--- START ---
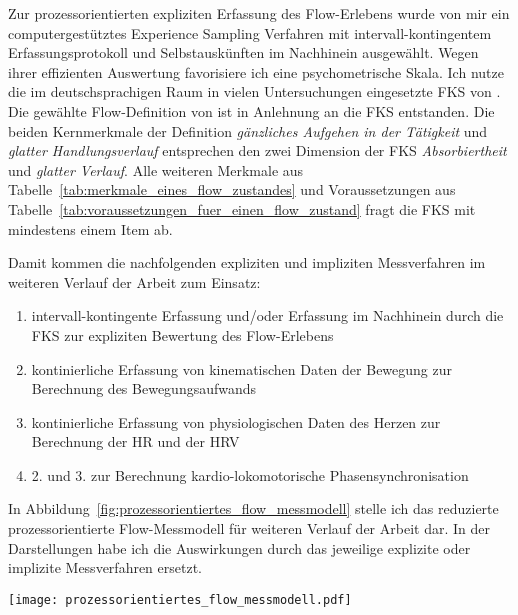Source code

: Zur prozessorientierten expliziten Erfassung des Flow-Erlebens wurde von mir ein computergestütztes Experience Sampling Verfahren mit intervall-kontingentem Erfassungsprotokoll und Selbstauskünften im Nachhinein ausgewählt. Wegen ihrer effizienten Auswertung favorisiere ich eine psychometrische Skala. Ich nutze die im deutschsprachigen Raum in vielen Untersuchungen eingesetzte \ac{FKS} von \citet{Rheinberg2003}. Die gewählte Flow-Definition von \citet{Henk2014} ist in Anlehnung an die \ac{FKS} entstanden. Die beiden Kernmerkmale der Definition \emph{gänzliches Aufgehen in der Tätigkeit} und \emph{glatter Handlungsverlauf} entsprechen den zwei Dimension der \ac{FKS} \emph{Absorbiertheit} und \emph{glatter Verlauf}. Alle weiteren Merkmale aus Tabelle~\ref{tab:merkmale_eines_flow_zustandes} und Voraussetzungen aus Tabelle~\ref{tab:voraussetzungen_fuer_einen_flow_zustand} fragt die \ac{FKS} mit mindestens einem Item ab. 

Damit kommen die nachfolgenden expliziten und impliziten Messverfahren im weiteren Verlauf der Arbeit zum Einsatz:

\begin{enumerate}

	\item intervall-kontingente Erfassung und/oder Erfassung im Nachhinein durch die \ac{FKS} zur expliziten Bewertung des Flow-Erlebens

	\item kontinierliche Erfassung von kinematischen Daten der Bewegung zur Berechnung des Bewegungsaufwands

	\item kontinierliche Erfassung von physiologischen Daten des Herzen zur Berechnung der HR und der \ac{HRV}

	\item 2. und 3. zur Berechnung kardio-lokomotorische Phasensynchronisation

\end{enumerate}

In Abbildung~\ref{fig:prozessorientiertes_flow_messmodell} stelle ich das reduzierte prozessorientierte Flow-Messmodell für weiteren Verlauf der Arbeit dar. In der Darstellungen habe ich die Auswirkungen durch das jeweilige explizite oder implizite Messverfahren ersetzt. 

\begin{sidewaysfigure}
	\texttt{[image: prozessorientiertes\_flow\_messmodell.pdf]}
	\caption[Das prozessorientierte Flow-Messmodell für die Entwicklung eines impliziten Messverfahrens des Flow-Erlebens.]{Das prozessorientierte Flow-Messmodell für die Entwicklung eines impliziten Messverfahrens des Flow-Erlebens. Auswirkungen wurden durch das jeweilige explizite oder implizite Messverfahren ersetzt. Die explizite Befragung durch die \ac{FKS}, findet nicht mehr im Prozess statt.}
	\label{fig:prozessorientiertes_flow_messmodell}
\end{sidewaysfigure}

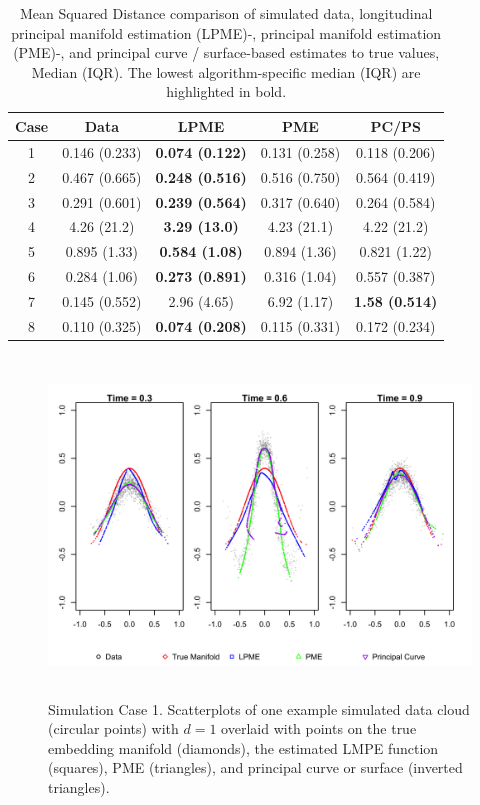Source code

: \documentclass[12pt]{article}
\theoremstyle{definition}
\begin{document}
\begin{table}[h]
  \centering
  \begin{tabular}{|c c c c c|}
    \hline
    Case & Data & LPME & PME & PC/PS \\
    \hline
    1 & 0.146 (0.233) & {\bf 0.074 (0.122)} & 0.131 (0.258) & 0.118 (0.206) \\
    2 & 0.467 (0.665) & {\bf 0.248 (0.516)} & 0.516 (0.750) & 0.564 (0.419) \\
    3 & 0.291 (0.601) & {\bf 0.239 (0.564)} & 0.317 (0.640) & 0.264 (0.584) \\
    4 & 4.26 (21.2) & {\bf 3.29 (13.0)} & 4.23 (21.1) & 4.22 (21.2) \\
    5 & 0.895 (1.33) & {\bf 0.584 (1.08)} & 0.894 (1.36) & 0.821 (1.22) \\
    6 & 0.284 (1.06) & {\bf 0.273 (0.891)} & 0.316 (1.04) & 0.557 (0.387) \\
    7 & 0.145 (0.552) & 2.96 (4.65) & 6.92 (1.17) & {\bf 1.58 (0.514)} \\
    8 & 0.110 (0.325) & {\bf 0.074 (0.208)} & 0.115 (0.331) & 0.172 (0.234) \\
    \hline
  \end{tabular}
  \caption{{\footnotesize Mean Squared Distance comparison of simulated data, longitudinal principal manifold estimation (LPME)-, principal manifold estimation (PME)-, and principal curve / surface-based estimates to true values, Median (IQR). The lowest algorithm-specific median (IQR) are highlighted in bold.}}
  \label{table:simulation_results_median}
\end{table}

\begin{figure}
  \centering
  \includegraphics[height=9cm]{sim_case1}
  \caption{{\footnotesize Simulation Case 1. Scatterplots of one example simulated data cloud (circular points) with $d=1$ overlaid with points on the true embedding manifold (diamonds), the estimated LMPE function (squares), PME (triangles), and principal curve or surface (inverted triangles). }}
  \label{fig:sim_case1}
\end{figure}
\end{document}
--- END ---
● ABOUT THIS EXERCISE:
Could the material above be given again exactly, pictures excluded?

● ANSWER SECTION:
Source code

: Zur prozessorientierten expliziten Erfassung des Flow-Erlebens wurde von mir ein computergestütztes Experience Sampling Verfahren mit intervall-kontingentem Erfassungsprotokoll und Selbstauskünften im Nachhinein ausgewählt. Wegen ihrer effizienten Auswertung favorisiere ich eine psychometrische Skala. Ich nutze die im deutschsprachigen Raum in vielen Untersuchungen eingesetzte \ac{FKS} von \citet{Rheinberg2003}. Die gewählte Flow-Definition von \citet{Henk2014} ist in Anlehnung an die \ac{FKS} entstanden. Die beiden Kernmerkmale der Definition \emph{gänzliches Aufgehen in der Tätigkeit} und \emph{glatter Handlungsverlauf} entsprechen den zwei Dimension der \ac{FKS} \emph{Absorbiertheit} und \emph{glatter Verlauf}. Alle weiteren Merkmale aus Tabelle~\ref{tab:merkmale_eines_flow_zustandes} und Voraussetzungen aus Tabelle~\ref{tab:voraussetzungen_fuer_einen_flow_zustand} fragt die \ac{FKS} mit mindestens einem Item ab. 

Damit kommen die nachfolgenden expliziten und impliziten Messverfahren im weiteren Verlauf der Arbeit zum Einsatz:

\begin{enumerate}

	\item intervall-kontingente Erfassung und/oder Erfassung im Nachhinein durch die \ac{FKS} zur expliziten Bewertung des Flow-Erlebens

	\item kontinierliche Erfassung von kinematischen Daten der Bewegung zur Berechnung des Bewegungsaufwands

	\item kontinierliche Erfassung von physiologischen Daten des Herzen zur Berechnung der HR und der \ac{HRV}

	\item 2. und 3. zur Berechnung kardio-lokomotorische Phasensynchronisation

\end{enumerate}

In Abbildung~\ref{fig:prozessorientiertes_flow_messmodell} stelle ich das reduzierte prozessorientierte Flow-Messmodell für weiteren Verlauf der Arbeit dar. In der Darstellungen habe ich die Auswirkungen durch das jeweilige explizite oder implizite Messverfahren ersetzt. 

\begin{sidewaysfigure}
	\texttt{[image: prozessorientiertes\_flow\_messmodell.pdf]}
	\caption[Das prozessorientierte Flow-Messmodell für die Entwicklung eines impliziten Messverfahrens des Flow-Erlebens.]{Das prozessorientierte Flow-Messmodell für die Entwicklung eines impliziten Messverfahrens des Flow-Erlebens. Auswirkungen wurden durch das jeweilige explizite oder implizite Messverfahren ersetzt. Die explizite Befragung durch die \ac{FKS}, findet nicht mehr im Prozess statt.}
	\label{fig:prozessorientiertes_flow_messmodell}
\end{sidewaysfigure}

Source code

: \documentclass[12pt]{article}
\theoremstyle{definition}
\begin{document}
\begin{table}[h]
  \centering
  \begin{tabular}{|c c c c c|}
    \hline
    Case & Data & LPME & PME & PC/PS \\
    \hline
    1 & 0.146 (0.233) & {\bf 0.074 (0.122)} & 0.131 (0.258) & 0.118 (0.206) \\
    2 & 0.467 (0.665) & {\bf 0.248 (0.516)} & 0.516 (0.750) & 0.564 (0.419) \\
    3 & 0.291 (0.601) & {\bf 0.239 (0.564)} & 0.317 (0.640) & 0.264 (0.584) \\
    4 & 4.26 (21.2) & {\bf 3.29 (13.0)} & 4.23 (21.1) & 4.22 (21.2) \\
    5 & 0.895 (1.33) & {\bf 0.584 (1.08)} & 0.894 (1.36) & 0.821 (1.22) \\
    6 & 0.284 (1.06) & {\bf 0.273 (0.891)} & 0.316 (1.04) & 0.557 (0.387) \\
    7 & 0.145 (0.552) & 2.96 (4.65) & 6.92 (1.17) & {\bf 1.58 (0.514)} \\
    8 & 0.110 (0.325) & {\bf 0.074 (0.208)} & 0.115 (0.331) & 0.172 (0.234) \\
    \hline
  \end{tabular}
  \caption{{\footnotesize Mean Squared Distance comparison of simulated data, longitudinal principal manifold estimation (LPME)-, principal manifold estimation (PME)-, and principal curve / surface-based estimates to true values, Median (IQR). The lowest algorithm-specific median (IQR) are highlighted in bold.}}
  \label{table:simulation_results_median}
\end{table}

\begin{figure}
  \centering
  \includegraphics[height=9cm]{sim_case1}
  \caption{{\footnotesize Simulation Case 1. Scatterplots of one example simulated data cloud (circular points) with $d=1$ overlaid with points on the true embedding manifold (diamonds), the estimated LMPE function (squares), PME (triangles), and principal curve or surface (inverted triangles). }}
  \label{fig:sim_case1}
\end{figure}
\end{document}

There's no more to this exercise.